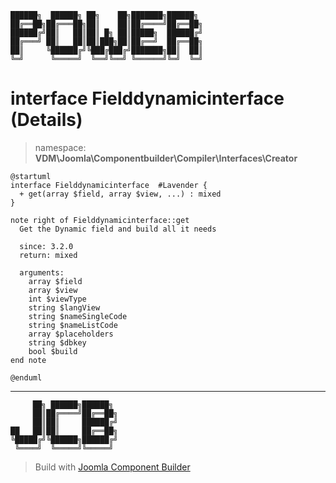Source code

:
 ```
██████╗  ██████╗ ██╗    ██╗███████╗██████╗
██╔══██╗██╔═══██╗██║    ██║██╔════╝██╔══██╗
██████╔╝██║   ██║██║ █╗ ██║█████╗  ██████╔╝
██╔═══╝ ██║   ██║██║███╗██║██╔══╝  ██╔══██╗
██║     ╚██████╔╝╚███╔███╔╝███████╗██║  ██║
╚═╝      ╚═════╝  ╚══╝╚══╝ ╚══════╝╚═╝  ╚═╝
```
# interface Fielddynamicinterface (Details)
> namespace: **VDM\Joomla\Componentbuilder\Compiler\Interfaces\Creator**
```uml
@startuml
interface Fielddynamicinterface  #Lavender {
  + get(array $field, array $view, ...) : mixed
}

note right of Fielddynamicinterface::get
  Get the Dynamic field and build all it needs

  since: 3.2.0
  return: mixed
  
  arguments:
    array $field
    array $view
    int $viewType
    string $langView
    string $nameSingleCode
    string $nameListCode
    array $placeholders
    string $dbkey
    bool $build
end note
 
@enduml
```

---
```
     ██╗ ██████╗██████╗
     ██║██╔════╝██╔══██╗
     ██║██║     ██████╔╝
██   ██║██║     ██╔══██╗
╚█████╔╝╚██████╗██████╔╝
 ╚════╝  ╚═════╝╚═════╝
```
> Build with [Joomla Component Builder](https://git.vdm.dev/joomla/Component-Builder)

========================================

Select and copy each line from the data that includes the word "array".

Task response:
  + get(array $field, array $view, ...) : mixed
    array $field
    array $view
    array $placeholders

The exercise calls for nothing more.